Even today, jailed Russian opposition activist Alexei Navalny, who survived a poisoning attempt and is championed as a fighter for fundamental rights, is viewed with deep suspicion in Ukraine.
Despite his anti-Kremlin views and actions, which have also landed him in a prison camp, he holds Russian nationalist views, particularly Crimea.
While criticizing the manner in which Russia seized Crimea (a slapdash “referendum” rushed through with little planning and under unofficial Russian military presence), he told a Moscow radio station in 2014 that the peninsula “will remain part of Russia and will never again in the foreseeable future become part of Ukraine”.

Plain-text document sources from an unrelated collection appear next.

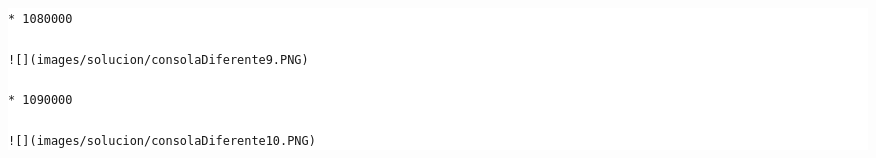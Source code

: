     * 1080000
	
	![](images/solucion/consolaDiferente9.PNG)
	
    * 1090000    
	
	![](images/solucion/consolaDiferente10.PNG)
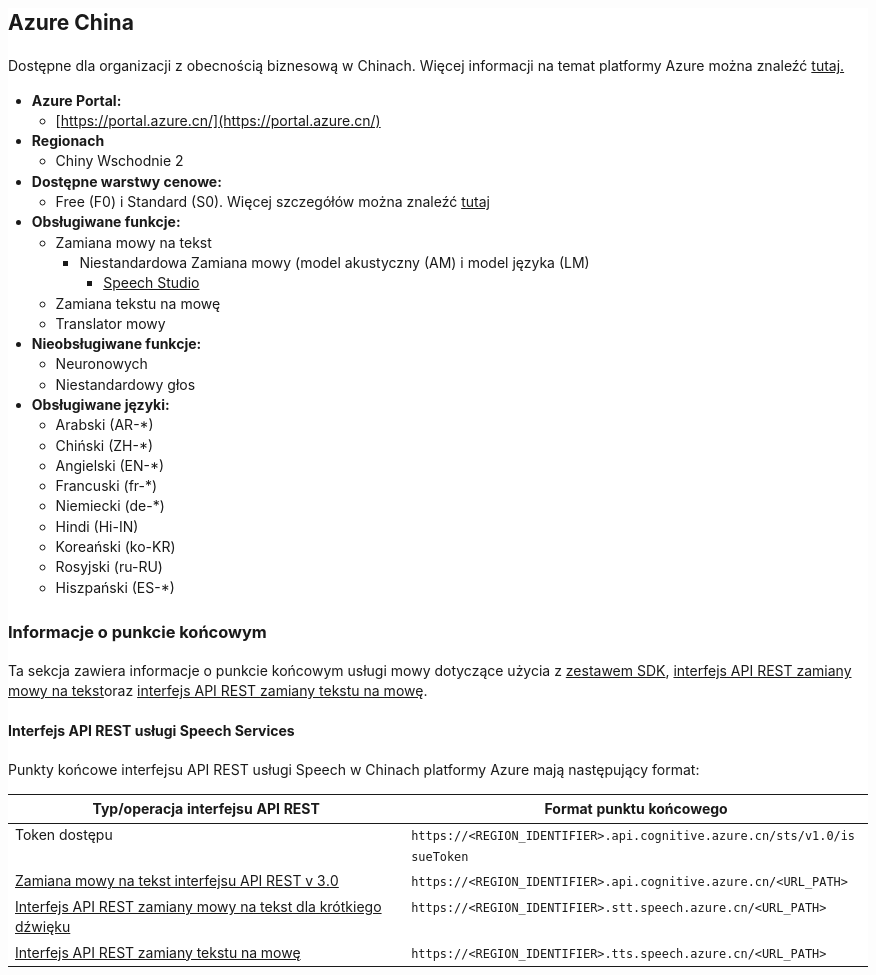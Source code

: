 
## <a name="azure-china"></a>Azure China

Dostępne dla organizacji z obecnością biznesową w Chinach. Więcej informacji na temat platformy Azure można znaleźć [tutaj.](/azure/china/overview-operations) 


- **Azure Portal:**
  - [https://portal.azure.cn/](https://portal.azure.cn/)
- **Regionach**
  - Chiny Wschodnie 2
- **Dostępne warstwy cenowe:**
  - Free (F0) i Standard (S0). Więcej szczegółów można znaleźć [tutaj](https://www.azure.cn/pricing/details/cognitive-services/index.html)
- **Obsługiwane funkcje:**
  - Zamiana mowy na tekst
    - Niestandardowa Zamiana mowy (model akustyczny (AM) i model języka (LM)
      - [Speech Studio](https://speech.azure.cn/)
  - Zamiana tekstu na mowę
  - Translator mowy
- **Nieobsługiwane funkcje:**
  - Neuronowych
  - Niestandardowy głos
- **Obsługiwane języki:**
  - Arabski (AR-*)
  - Chiński (ZH-*)
  - Angielski (EN-*)
  - Francuski (fr-*)
  - Niemiecki (de-*)
  - Hindi (Hi-IN)
  - Koreański (ko-KR)
  - Rosyjski (ru-RU)
  - Hiszpański (ES-*)

### <a name="endpoint-information"></a>Informacje o punkcie końcowym

Ta sekcja zawiera informacje o punkcie końcowym usługi mowy dotyczące użycia z [zestawem SDK](speech-sdk.md), [interfejs API REST zamiany mowy na tekst](rest-speech-to-text.md)oraz [interfejs API REST zamiany tekstu na mowę](rest-text-to-speech.md).

#### <a name="speech-services-rest-api"></a>Interfejs API REST usługi Speech Services

Punkty końcowe interfejsu API REST usługi Speech w Chinach platformy Azure mają następujący format:

|  Typ/operacja interfejsu API REST | Format punktu końcowego |
|--|--|
| Token dostępu | `https://<REGION_IDENTIFIER>.api.cognitive.azure.cn/sts/v1.0/issueToken`
| [Zamiana mowy na tekst interfejsu API REST v 3.0](rest-speech-to-text.md#speech-to-text-rest-api-v30) | `https://<REGION_IDENTIFIER>.api.cognitive.azure.cn/<URL_PATH>` |
| [Interfejs API REST zamiany mowy na tekst dla krótkiego dźwięku](rest-speech-to-text.md#speech-to-text-rest-api-for-short-audio) | `https://<REGION_IDENTIFIER>.stt.speech.azure.cn/<URL_PATH>` |
| [Interfejs API REST zamiany tekstu na mowę](rest-text-to-speech.md) | `https://<REGION_IDENTIFIER>.tts.speech.azure.cn/<URL_PATH>` |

Crimea, he said, was not “a sausage sandwich to be passed back and forth”.
Russian journalist Andrei Kolesnikov, writing in Forbes magazine, perhaps best described Putin’s views on Ukraine as a “make-believe world existing in the president’s head. But it has become the world in which we live.”
“Of course. You cannot restore the USSR in this world, and maybe it’s unnecessary to do that anyway. Because that would blur the clarity of the Russian people’s ability to form a state.”